Ekonomi yönetiminin aldığı kararların beklenen sonucu vermesi ancak ve ancak ekonomik aktörlerin eylemlerine bağlıdır. Eğer alınan kararlar bu aktörlerin davranışlarını beklendiği gibi değiştiremiyor ise hedeflenen sonuçlara varmak da mümkün olmaz.
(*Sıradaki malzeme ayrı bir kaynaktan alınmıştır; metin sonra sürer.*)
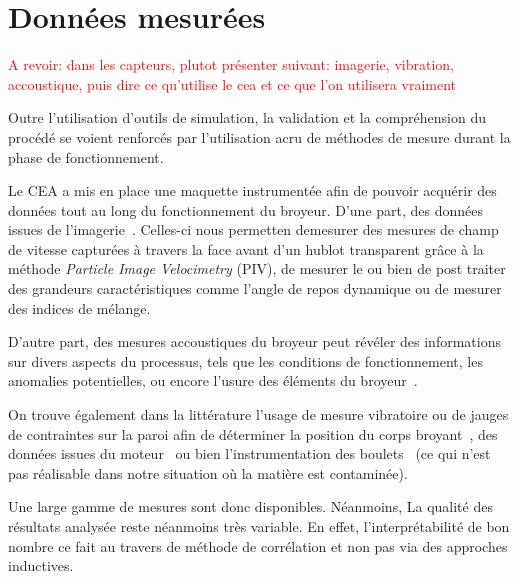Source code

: \section{Données mesurées}

\textcolor{red}{A revoir: dans les capteurs, plutot présenter suivant: imagerie, vibration, accoustique, puis dire ce qu'utilise le cea et ce que l'on utilisera vraiment}

Outre l'utilisation d'outils de simulation, la validation et la compréhension du procédé se voient renforcés par l'utilisation acru de méthodes de mesure durant la phase de fonctionnement.

Le CEA a mis en place une maquette instrumentée afin de pouvoir acquérir des données tout au long du fonctionnement du broyeur. D'une part, des données issues de l'imagerie~\cite{jarray_wet_2019,Adepu, }. Celles-ci nous permetten demesurer des mesures de champ de vitesse capturées à travers la face avant d'un hublot transparent grâce à la méthode \textit{Particle Image Velocimetry} (PIV), de mesurer le ou bien de post traiter des grandeurs caractéristiques comme l'angle de repos dynamique ou de mesurer des indices de mélange.

D'autre part, des mesures accoustiques du broyeur peut révéler des informations sur divers aspects du processus, tels que les conditions de fonctionnement, les anomalies potentielles, ou encore l'usure des éléments du broyeur~\cite{Owusu, almond}.

On trouve également dans la littérature l'usage de mesure vibratoire ou de jauges de contraintes sur la paroi afin de déterminer la position du corps broyant~\cite{Davey, tano_2005}, des données issues du moteur~\cite{pedrayes_frequency_2017} ou bien l'instrumentation des boulets~\cite{Wang} (ce qui n'est pas réalisable dans notre situation où la matière est contaminée).

Une large gamme de mesures sont donc disponibles. Néanmoins, La qualité des résultats analysée reste néanmoins très variable. En effet, l'interprétabilité de bon nombre ce fait au travers de méthode de corrélation et non pas via des approches inductives.

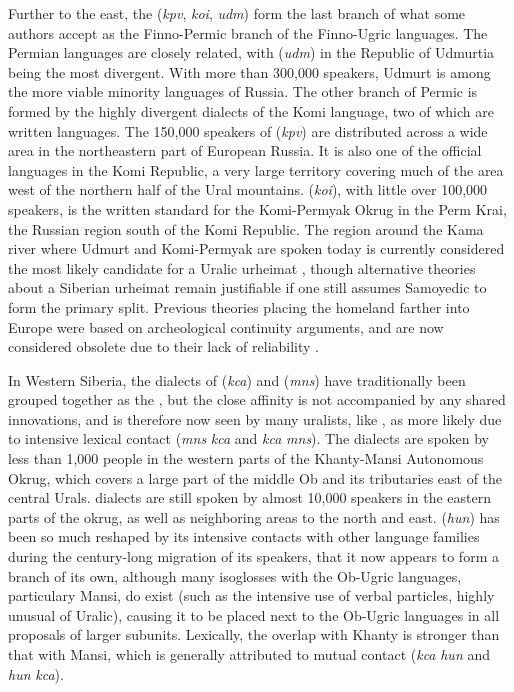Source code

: Further to the east, the  (\textit{kpv}, \textit{koi}, \textit{udm}) form the last branch of what some authors accept as the Finno-Permic branch of the Finno-Ugric languages. The Permian languages are closely related, with  (\textit{udm}) in the Republic of Udmurtia being the most divergent. With more than 300,000 speakers, Udmurt is among the more viable minority languages of Russia. The other branch of Permic is formed by the highly divergent dialects of the Komi language, two of which are written languages. The 150,000 speakers of  (\textit{kpv}) are distributed across a wide area in the northeastern part of European Russia. It is also one of the official languages in the Komi Republic, a very large territory covering much of the area west of the northern half of the Ural mountains.  (\textit{koi}), with little over 100,000 speakers, is the written standard for the Komi-Permyak Okrug in the Perm Krai, the Russian region south of the Komi Republic. The region around the Kama river where Udmurt and Komi-Permyak are spoken today is currently considered the most likely candidate for a Uralic urheimat \citep{hakkinen2009}, though alternative theories about a Siberian urheimat remain justifiable if one still assumes Samoyedic to form the primary split. Previous theories placing the homeland farther into Europe were based on archeological continuity arguments, and are now considered obsolete due to their lack of reliability \citep{hakkinen2006}.

In Western Siberia, the dialects of  (\textit{kca}) and  (\textit{mns}) have traditionally been grouped together as the , but the close affinity is not accompanied by any shared innovations, and is therefore now seen by many uralists, like \cite{salminen2002}, as more likely due to intensive lexical contact (\textit{mns} \arrowOA \textit{kca} and \textit{kca} \arrowOA \textit{mns}). The  dialects are spoken by less than 1,000 people in the western parts of the Khanty-Mansi Autonomous Okrug, which covers a large part of the middle Ob and its tributaries east of the central Urals.  dialects are still spoken by almost 10,000 speakers in the eastern parts of the okrug, as well as neighboring areas to the north and east.  (\textit{hun}) has been so much reshaped by its intensive contacts with other language families during the century-long migration of its speakers, that it now appears to form a branch of its own, although many 
isoglosses with the Ob-Ugric languages, particulary Mansi, do exist (such as the intensive use of verbal particles, highly unusual of Uralic), causing it to be placed next to the Ob-Ugric languages in all proposals of larger subunits. Lexically, the overlap with Khanty is stronger than that with Mansi, which is generally attributed to mutual contact (\textit{kca} \arrowOA \textit{hun} and \textit{hun} \arrowOA \textit{kca}).

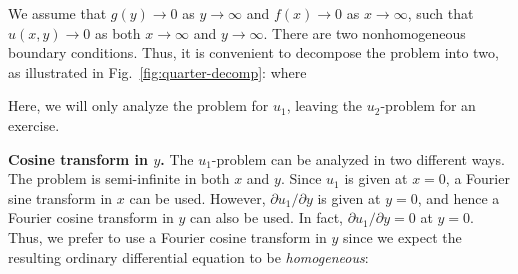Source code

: We assume that $g(y) \to 0$ as $y \to \infty$ and $f(x) \to 0$ as $x \to \infty$, such that $u(x,y) \to 0$ as both $x \to \infty$ and $y \to \infty$.  There are two nonhomogeneous boundary conditions.  Thus, it is convenient to decompose the problem into two, as illustrated in Fig.~\ref{fig:quarter-decomp}:
where

Here, we will only analyze the problem for $u_1$, leaving the $u_2$-problem for an exercise.

\textbf{Cosine transform in $y$.}  The $u_1$-problem can be analyzed in two different ways.  The problem is semi-infinite in both $x$ and $y$.  Since $u_1$ is given at $x = 0$, a Fourier sine transform in $x$ can be used.  However, $\partial u_1/\partial y$ is given at $y = 0$, and hence a Fourier cosine transform in $y$ can also be used.  In fact, $\partial u_1/\partial y = 0$ at $y = 0$.  Thus, we prefer to use a Fourier cosine transform in $y$ since we expect the resulting ordinary differential equation to be \textit{homogeneous}:

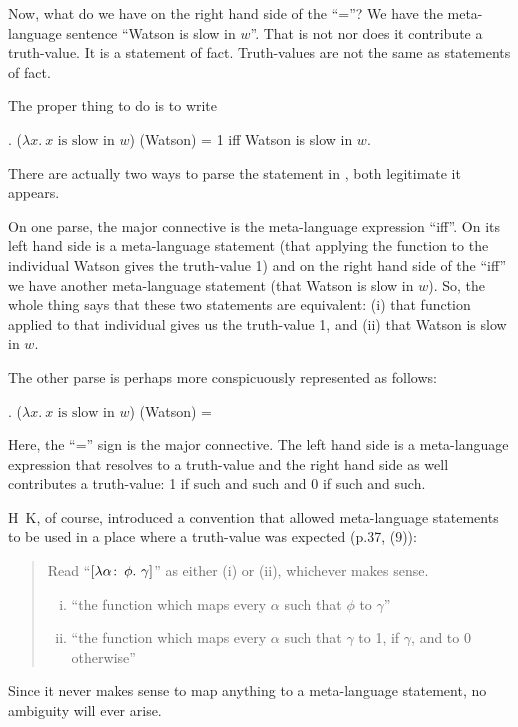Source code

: Now, what do we have on the right hand side of the ``=''? We have the
meta-language sentence ``Watson is slow in $w$''. That is not nor does
it contribute a truth-value. It is a statement of fact. Truth-values
are not the same as statements of fact.

The proper thing to do is to write

\ex. ($\lambda x.\ x \mbox{ is slow in } w$) (Watson) = 1 iff Watson
is slow in $w$.\label{ex:goodwatson}

There are actually two ways to parse the statement in \Last, both
legitimate it appears.

On one parse, the major connective is the meta-language expression
``iff''. On its left hand side is a meta-language statement (that
applying the function to the individual Watson gives the truth-value
1) and on the right hand side of the ``iff'' we have another
meta-language statement (that Watson is slow in $w$). So, the whole
thing says that these two statements are equivalent: (i) that function
applied to that individual gives us the truth-value 1, and (ii) that
Watson is slow in $w$.

The other parse is perhaps more conspicuously represented as follows:

\ex. ($\lambda x.\ x \mbox{ is slow in } w$) (Watson) = 

Here, the ``='' sign is the major connective. The left hand side is a
meta-language expression that resolves to a truth-value and the right
hand side %
%
as well contributes a truth-value: 1 if such and such and 0 if such
and such.

H\amp\ K, of course, introduced a convention that allowed
meta-language statements to be used in a place where a truth-value was
expected (p.37, (9)):

\begin{quote}
  Read ``$[\lambda \alpha\co \phi.\ \gamma]$'' as either (i) or (ii),
  whichever makes sense.
  \begin{enumerate}[(i)]
  \item ``the function which maps every $\alpha$ such that $\phi$ to
    $\gamma$''
  \item ``the function which maps every $\alpha$ such that $\gamma$ to
    1, if $\gamma$, and to 0 otherwise''
  \end{enumerate}
\end{quote}
%
Since it never makes sense to map anything to a meta-language
statement, no ambiguity will ever arise.

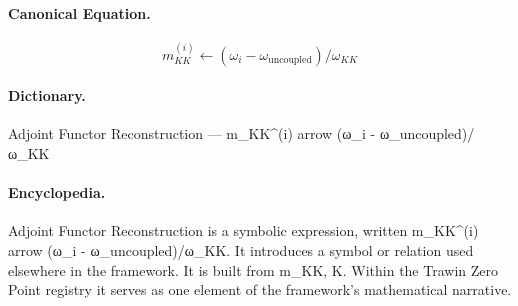 \paragraph{Canonical Equation.}
\[
m_{KK}^{(i)} \leftarrow (\omega_i - \omega_{\text{uncoupled}})/\omega_{KK}
\]

\paragraph{Dictionary.}
Adjoint Functor Reconstruction — m\_KK\textasciicircum{}(i) arrow (ω\_i - ω\_uncoupled)/ω\_KK

\paragraph{Encyclopedia.}
Adjoint Functor Reconstruction is a symbolic expression, written m\_KK\textasciicircum{}(i) arrow (ω\_i - ω\_uncoupled)/ω\_KK. It introduces a symbol or relation used elsewhere in the framework. It is built from m\_KK, K. Within the Trawin Zero Point registry it serves as one element of the framework's mathematical narrative.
Peki, kimdir bu ekonomik aktörler? Bunların davranışları nelerden nasıl etkilenir. Siz televizyon programlarında “piyasalar” diye atıfta bulunduklarına bakmayın. Ekonomik aktörler onlarla sınırlı değildir. 83 milyonun üzerinde olan nüfusun tamamı ekonomik aktördür. Pazara gidip alışveriş yapıyor, evini kiralıyor, parasını değerlendirmek için farklı enstrümanlara bakıyor vs. Diğer bir ifade ile aslında hepimiz birer aktörüz. Bu nedenle aslında ekonomik sonuç doğuran işlemler bu insanların yaptıklarıdır. Eğer siz uygulamaya soktuğunuz politikalara halkı ikna edemezseniz beklediğiniz sonuca da ulaşamazsınız.

Biliyorsunuz Merkez Bankası Başkanı ve Hazine ve Maliye Bakanının değişiminden sonra “piyasalarda bir bahar havası esiyor.” Borsa endeksi 1.500’ü geçti, dolar 7,30’ların altına geriledi filan. Bunlara baktığınızda işler yolunda gidiyormuş hissine kapılabilirsiniz. Ama gerçek maalesef öyle değil. Mesela, dolardaki düşüşün önemli bir kısmı doların tüm paralar karşısında değer kaybetmesinden kaynaklanıyor.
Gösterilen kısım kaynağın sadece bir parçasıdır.